**EXERCISE DESCRIPTION:** Only the lines holding "kernel" are wanted; find them in the listing and return each one.

—————

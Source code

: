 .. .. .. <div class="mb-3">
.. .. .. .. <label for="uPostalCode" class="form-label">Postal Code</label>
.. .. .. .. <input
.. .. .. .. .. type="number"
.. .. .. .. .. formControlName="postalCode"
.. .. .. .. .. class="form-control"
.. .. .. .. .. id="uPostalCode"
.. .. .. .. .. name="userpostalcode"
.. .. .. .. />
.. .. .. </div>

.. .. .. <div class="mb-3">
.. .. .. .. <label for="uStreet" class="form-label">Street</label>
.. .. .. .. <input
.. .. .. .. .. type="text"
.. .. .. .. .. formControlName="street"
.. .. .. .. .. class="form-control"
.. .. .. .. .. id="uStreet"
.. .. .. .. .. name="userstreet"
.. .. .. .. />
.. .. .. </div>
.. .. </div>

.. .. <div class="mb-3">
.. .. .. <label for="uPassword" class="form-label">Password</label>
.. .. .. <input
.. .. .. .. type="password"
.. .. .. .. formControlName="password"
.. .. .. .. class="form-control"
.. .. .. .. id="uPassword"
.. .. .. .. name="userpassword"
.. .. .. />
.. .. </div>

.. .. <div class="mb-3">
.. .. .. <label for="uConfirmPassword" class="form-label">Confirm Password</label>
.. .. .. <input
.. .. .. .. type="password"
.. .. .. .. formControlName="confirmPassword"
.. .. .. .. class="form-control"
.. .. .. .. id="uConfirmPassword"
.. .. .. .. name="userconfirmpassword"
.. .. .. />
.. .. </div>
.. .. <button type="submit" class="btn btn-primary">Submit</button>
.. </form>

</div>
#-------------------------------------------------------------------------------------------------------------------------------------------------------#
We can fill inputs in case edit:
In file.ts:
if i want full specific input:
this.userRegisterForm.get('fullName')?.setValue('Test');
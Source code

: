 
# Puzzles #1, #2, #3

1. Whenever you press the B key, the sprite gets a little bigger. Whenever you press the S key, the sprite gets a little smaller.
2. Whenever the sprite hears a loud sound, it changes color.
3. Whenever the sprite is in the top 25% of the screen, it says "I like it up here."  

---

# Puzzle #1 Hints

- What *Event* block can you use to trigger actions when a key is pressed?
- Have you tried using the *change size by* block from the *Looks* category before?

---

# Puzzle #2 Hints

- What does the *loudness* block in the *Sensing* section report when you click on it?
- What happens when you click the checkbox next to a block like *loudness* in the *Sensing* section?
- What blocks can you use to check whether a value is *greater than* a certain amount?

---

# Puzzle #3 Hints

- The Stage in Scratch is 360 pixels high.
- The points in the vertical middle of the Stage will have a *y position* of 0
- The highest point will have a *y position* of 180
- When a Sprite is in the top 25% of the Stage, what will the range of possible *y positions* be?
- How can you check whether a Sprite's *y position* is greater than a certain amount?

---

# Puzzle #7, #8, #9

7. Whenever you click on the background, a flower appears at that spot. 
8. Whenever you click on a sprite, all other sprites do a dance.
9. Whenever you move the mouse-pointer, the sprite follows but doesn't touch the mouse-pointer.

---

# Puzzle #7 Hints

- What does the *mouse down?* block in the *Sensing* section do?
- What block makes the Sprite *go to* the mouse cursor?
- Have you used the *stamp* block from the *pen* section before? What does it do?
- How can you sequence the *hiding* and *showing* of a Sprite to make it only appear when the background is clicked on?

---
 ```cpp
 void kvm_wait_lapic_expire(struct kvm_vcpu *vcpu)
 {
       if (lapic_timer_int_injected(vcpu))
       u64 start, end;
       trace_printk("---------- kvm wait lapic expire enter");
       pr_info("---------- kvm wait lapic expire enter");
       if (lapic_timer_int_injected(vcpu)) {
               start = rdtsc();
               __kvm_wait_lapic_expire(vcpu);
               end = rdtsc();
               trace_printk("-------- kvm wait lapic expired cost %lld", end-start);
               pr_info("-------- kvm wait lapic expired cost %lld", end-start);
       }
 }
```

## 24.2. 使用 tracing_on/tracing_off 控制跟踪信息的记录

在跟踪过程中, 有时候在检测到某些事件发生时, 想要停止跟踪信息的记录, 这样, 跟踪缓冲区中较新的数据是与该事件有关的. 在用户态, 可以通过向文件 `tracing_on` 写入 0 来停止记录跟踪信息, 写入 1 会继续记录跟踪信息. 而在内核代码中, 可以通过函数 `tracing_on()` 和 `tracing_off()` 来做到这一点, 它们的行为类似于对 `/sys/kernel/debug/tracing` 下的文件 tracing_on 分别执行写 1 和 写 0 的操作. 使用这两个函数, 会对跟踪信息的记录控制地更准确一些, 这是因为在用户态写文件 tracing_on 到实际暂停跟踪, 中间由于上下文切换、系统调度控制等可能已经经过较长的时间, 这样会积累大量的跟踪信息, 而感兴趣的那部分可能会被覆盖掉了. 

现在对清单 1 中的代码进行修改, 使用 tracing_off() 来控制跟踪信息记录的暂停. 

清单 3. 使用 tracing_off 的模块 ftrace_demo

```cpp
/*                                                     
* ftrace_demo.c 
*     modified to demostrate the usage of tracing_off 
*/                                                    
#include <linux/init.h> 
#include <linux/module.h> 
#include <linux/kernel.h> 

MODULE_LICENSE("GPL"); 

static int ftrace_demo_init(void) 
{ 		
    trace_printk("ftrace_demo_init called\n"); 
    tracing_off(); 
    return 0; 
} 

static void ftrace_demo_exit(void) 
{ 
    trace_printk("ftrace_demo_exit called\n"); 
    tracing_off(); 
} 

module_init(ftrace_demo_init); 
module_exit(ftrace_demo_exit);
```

—————

**RESULT:**
在跟踪过程中, 有时候在检测到某些事件发生时, 想要停止跟踪信息的记录, 这样, 跟踪缓冲区中较新的数据是与该事件有关的. 在用户态, 可以通过向文件 `tracing_on` 写入 0 来停止记录跟踪信息, 写入 1 会继续记录跟踪信息. 而在内核代码中, 可以通过函数 `tracing_on()` 和 `tracing_off()` 来做到这一点, 它们的行为类似于对 `/sys/kernel/debug/tracing` 下的文件 tracing_on 分别执行写 1 和 写 0 的操作. 使用这两个函数, 会对跟踪信息的记录控制地更准确一些, 这是因为在用户态写文件 tracing_on 到实际暂停跟踪, 中间由于上下文切换、系统调度控制等可能已经经过较长的时间, 这样会积累大量的跟踪信息, 而感兴趣的那部分可能会被覆盖掉了. 
#include <linux/kernel.h> 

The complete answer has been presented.